Why De-Influencing Might Be the Best Decorating Approach

If you’re tired of seeing a new viral TikTok home decor trend every other day, de-influencing could be for you.

Spending any amount of time online means you know what it’s like to be inundated with trend after trend and constant product recommendations every time you open any social media app. From beauty techniques to breakfast ideas, creators and brands seemingly work overtime to try to get you to buy what they’re selling—and whether we’re aware of it or not, it can be mentally and financially draining to keep up. Existing on the internet and avoiding getting influenced may sound counterintuitive, but it’s possible with a change in outlook.

midentury modern living room gray palette arched lamp wood tones
Annie Schlechter

The anti-trend known as “de-influencing,” a term (ironically) popularized on TikTok and other social media platforms, refers to shifting your focus away from trends and toward cultivating your own unique style instead. It’s a mindset that keeps you aware of when you’re being influenced, so you can stop spending money and time chasing trends that probably won’t last.

“[It’s] a response to the societal pressures to ‘keep up’ by constantly purchasing what is popular at the moment, regardless of your own tastes,” says Living Spaces interior designer Jessica Harris. “De-influencing also encourages consumers to invest in high-quality pieces that will stand the test of time instead of items that will break down and need to be replaced over and over again.”

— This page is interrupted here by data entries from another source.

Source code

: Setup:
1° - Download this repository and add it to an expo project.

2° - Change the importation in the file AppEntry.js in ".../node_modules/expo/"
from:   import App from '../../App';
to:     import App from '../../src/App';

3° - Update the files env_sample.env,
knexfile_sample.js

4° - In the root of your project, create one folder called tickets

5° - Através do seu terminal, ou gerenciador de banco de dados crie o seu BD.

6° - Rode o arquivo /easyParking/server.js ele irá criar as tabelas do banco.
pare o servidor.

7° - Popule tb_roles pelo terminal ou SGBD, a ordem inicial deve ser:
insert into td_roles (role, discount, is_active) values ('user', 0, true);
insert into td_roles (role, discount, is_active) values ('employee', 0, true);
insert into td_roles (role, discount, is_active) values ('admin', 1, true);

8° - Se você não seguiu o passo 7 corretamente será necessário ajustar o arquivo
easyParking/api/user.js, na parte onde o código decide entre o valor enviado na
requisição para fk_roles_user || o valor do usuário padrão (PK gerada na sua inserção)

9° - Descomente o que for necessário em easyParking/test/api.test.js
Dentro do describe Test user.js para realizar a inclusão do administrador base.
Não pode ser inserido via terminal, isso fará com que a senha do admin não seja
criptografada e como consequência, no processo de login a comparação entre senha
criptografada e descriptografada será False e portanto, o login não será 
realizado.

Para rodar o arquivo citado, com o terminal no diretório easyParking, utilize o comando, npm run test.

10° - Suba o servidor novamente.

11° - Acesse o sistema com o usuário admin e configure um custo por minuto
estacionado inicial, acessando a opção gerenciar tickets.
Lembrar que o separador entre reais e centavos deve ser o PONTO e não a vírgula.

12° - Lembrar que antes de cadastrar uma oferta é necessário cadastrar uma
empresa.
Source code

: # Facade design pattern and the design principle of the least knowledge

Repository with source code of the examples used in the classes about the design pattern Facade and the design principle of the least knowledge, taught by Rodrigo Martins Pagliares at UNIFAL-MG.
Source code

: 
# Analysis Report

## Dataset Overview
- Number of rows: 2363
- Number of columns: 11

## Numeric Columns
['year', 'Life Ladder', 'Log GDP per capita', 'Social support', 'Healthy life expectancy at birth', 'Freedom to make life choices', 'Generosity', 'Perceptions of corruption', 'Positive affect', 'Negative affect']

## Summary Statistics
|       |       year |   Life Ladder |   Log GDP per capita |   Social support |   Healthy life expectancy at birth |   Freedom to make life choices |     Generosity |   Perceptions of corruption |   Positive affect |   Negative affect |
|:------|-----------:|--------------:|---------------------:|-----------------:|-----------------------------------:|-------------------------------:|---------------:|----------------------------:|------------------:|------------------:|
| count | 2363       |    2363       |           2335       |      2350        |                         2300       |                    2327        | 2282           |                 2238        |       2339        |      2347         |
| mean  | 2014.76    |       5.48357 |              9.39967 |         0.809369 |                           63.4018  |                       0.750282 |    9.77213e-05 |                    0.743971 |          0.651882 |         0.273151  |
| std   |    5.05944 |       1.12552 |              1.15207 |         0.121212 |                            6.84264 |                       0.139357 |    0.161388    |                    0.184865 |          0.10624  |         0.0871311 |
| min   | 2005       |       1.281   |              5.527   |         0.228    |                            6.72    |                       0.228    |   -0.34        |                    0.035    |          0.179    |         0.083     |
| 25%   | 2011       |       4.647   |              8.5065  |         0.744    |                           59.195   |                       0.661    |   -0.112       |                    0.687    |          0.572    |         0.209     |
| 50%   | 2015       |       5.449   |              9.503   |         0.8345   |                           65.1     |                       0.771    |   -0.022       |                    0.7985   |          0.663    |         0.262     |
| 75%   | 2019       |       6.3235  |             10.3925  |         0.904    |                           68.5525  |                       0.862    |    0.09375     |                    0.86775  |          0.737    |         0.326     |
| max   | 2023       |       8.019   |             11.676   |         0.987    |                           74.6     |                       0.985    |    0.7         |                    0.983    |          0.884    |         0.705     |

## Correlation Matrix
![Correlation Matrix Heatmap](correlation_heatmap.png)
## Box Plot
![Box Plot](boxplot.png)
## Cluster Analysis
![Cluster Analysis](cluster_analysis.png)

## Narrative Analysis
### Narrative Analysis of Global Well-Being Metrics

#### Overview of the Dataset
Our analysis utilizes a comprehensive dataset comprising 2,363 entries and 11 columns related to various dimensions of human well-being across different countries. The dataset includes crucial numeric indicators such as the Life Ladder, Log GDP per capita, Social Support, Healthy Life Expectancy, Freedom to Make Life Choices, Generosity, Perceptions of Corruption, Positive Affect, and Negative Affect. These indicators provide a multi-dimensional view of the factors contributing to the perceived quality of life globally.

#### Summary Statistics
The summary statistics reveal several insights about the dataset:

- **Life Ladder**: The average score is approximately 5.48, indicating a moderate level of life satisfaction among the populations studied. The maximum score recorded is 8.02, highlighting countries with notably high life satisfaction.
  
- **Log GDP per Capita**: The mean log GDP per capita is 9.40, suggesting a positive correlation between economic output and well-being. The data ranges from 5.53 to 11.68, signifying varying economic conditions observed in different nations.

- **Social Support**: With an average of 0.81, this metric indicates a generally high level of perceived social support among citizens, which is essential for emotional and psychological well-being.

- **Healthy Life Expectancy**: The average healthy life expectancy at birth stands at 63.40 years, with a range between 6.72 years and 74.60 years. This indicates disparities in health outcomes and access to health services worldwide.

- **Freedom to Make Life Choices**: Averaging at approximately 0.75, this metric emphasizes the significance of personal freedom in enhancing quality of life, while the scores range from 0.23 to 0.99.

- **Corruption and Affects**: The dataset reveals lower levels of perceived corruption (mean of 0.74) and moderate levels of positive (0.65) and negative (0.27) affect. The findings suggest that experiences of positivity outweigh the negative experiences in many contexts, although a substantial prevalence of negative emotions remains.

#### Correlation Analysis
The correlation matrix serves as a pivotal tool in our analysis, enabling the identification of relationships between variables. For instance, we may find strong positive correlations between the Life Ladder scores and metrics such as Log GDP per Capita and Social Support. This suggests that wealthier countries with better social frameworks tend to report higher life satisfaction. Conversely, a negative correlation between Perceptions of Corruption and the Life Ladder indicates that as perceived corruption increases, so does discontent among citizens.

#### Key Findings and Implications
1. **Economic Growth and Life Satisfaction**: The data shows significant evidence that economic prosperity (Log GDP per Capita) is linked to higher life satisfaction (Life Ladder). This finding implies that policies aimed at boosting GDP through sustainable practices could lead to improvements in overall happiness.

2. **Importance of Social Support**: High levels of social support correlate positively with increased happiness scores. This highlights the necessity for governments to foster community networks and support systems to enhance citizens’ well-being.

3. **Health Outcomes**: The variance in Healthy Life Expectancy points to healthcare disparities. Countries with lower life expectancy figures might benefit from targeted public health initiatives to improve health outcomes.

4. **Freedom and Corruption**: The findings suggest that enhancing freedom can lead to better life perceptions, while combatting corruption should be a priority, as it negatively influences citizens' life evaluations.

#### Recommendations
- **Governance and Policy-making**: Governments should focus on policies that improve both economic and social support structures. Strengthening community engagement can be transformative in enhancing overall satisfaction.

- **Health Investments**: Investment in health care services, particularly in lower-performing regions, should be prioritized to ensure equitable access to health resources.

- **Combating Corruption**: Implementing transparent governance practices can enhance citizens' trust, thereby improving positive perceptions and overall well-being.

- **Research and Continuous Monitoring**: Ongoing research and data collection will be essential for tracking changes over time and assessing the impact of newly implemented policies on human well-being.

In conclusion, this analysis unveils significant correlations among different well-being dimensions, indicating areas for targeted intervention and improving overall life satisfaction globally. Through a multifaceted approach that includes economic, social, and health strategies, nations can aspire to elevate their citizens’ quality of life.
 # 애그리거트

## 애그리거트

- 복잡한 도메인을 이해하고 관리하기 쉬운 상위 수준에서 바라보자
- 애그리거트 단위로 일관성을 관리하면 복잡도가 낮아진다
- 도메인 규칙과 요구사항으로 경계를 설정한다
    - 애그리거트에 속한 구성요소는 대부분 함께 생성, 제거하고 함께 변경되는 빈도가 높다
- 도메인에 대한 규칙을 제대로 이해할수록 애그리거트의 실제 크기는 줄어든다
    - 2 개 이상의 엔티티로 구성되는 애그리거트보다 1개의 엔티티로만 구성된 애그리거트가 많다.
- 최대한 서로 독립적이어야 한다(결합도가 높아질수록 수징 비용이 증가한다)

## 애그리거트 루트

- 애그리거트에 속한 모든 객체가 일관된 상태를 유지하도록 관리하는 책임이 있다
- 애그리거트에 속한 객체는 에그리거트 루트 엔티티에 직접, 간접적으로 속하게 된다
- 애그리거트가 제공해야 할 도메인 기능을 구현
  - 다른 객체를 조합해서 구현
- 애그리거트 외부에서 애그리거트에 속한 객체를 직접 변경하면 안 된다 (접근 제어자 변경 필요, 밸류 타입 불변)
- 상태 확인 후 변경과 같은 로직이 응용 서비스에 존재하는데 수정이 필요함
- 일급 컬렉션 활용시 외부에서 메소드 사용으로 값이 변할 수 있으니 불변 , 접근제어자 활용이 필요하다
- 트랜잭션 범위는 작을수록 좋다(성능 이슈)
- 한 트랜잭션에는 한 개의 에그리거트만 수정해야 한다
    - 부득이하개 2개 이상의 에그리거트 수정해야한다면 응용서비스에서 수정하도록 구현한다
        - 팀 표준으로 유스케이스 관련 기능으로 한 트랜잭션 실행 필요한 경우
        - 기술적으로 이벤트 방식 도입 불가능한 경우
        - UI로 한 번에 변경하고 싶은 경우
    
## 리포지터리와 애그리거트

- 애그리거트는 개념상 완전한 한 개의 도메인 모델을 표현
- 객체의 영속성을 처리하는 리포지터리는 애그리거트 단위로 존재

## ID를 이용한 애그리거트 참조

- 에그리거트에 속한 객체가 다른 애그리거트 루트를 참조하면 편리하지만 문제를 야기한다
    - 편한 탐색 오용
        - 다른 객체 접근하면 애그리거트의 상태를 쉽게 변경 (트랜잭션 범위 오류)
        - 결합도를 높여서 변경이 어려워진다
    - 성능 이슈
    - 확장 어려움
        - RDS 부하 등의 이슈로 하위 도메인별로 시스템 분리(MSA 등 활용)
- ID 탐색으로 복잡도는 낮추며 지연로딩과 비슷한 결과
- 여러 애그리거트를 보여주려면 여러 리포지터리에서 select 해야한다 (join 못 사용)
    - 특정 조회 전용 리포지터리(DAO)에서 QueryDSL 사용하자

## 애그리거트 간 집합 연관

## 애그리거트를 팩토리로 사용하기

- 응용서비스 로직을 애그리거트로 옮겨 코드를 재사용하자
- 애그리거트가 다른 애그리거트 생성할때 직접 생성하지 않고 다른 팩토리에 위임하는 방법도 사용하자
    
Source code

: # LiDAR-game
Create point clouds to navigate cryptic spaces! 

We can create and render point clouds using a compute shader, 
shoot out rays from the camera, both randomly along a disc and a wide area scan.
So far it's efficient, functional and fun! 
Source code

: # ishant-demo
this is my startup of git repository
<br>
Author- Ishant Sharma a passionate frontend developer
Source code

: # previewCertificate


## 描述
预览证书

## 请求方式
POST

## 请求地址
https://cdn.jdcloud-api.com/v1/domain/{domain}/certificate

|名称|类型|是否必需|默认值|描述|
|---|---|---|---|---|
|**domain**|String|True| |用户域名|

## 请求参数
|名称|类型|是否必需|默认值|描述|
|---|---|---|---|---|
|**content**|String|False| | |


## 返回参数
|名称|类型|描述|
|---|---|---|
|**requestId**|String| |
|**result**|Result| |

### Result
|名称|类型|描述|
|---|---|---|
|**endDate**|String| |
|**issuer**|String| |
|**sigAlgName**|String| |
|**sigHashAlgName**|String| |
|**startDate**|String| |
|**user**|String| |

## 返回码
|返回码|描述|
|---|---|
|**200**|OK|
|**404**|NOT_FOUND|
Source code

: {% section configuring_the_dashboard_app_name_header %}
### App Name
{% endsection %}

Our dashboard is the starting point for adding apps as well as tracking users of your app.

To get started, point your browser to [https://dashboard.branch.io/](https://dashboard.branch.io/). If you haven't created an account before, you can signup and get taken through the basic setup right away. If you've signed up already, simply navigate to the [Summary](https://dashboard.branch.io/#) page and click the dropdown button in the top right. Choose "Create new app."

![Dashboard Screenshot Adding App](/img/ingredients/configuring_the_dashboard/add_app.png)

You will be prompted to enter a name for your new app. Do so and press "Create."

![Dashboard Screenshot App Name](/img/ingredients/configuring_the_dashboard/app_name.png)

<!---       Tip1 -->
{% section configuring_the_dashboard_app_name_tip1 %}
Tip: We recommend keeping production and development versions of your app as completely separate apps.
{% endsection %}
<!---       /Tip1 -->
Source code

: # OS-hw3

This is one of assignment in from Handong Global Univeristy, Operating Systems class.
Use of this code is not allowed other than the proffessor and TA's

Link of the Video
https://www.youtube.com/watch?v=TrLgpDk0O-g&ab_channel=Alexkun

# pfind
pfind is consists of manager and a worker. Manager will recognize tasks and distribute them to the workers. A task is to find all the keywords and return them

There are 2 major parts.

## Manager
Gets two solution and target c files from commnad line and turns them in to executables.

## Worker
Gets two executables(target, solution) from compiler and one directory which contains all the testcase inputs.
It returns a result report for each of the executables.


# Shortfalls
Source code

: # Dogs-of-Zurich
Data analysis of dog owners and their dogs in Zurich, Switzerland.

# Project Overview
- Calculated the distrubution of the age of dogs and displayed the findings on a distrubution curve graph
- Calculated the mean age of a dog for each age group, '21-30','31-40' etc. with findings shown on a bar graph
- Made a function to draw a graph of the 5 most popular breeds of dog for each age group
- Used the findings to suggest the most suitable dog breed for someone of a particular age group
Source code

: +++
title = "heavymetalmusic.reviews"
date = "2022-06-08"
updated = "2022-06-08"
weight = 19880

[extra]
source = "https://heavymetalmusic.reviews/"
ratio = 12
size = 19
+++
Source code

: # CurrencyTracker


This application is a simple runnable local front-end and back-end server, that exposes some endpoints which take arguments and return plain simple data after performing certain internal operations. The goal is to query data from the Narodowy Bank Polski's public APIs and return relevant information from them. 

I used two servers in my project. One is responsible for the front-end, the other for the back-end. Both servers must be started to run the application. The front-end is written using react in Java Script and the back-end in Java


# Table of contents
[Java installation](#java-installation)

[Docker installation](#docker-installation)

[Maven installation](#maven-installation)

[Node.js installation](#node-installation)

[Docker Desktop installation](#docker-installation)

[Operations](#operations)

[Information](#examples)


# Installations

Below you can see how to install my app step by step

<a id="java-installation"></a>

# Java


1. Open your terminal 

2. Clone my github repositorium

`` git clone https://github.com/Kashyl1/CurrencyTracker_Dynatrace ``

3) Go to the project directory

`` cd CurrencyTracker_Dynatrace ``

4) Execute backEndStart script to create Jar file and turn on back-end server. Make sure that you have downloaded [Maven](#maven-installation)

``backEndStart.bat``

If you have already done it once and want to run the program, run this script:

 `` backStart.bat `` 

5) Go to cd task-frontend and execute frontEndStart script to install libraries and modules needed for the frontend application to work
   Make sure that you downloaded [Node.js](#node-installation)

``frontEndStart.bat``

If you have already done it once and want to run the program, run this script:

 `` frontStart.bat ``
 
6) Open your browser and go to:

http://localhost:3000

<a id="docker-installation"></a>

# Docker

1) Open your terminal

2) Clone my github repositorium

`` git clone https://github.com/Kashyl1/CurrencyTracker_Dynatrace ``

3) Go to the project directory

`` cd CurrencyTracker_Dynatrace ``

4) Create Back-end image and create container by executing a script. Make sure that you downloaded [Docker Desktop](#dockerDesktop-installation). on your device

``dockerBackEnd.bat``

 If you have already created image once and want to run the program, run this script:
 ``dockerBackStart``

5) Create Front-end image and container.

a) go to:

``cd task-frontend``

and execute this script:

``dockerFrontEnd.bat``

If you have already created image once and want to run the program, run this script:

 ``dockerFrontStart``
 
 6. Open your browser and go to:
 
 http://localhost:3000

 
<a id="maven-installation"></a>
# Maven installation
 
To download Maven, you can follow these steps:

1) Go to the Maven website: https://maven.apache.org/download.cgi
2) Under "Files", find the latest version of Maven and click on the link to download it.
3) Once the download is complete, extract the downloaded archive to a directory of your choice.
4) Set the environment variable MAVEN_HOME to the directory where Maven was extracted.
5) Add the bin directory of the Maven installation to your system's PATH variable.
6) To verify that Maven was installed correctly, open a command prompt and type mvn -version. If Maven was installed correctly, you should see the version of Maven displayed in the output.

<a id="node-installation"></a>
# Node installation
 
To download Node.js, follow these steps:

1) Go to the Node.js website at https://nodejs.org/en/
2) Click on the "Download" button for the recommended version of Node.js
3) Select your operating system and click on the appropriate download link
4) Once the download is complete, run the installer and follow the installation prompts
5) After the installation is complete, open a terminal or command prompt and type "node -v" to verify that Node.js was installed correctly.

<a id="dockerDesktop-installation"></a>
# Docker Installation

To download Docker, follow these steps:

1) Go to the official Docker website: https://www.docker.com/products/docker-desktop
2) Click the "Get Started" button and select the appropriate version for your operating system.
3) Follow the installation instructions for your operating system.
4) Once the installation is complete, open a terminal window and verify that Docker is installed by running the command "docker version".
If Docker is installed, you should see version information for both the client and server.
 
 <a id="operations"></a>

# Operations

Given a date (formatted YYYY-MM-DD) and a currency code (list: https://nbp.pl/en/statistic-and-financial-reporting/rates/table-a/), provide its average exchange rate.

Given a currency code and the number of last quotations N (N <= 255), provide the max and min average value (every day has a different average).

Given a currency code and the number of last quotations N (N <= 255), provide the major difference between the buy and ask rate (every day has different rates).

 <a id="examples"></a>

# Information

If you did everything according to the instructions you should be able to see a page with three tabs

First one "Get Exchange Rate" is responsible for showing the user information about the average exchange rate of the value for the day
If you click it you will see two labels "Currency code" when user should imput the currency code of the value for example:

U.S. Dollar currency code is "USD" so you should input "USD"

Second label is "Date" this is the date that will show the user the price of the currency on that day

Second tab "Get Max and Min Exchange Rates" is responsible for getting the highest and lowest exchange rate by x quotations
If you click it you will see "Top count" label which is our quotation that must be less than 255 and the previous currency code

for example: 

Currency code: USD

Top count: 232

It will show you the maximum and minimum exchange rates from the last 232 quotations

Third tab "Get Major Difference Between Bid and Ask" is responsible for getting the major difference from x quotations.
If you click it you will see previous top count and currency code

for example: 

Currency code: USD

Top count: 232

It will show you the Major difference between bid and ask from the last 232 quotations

When it comes to the home, there’s always a new “core” to try or a trendy decor piece to add to cart (re: the cloud couch, mushroom lamps, the coveted Anthropologie Gleaming Primrose Mirror, etc.).  When these styles or items fall in line with your personal style, there’s nothing wrong with trying it out in your space—but if the only reason you’re interested is because your favorite influencer posted about it, you may want to reevaluate.

Dana Gallagher 

Harris points out that trends have always existed—we can use them as inspiration, and they can even serve as a way to evolve our tastes. It can get a little problematic, however, with the constant exposure and overturning cycle social media pushes, plus the ease of breaking our budget on something we might not even like in a month or two.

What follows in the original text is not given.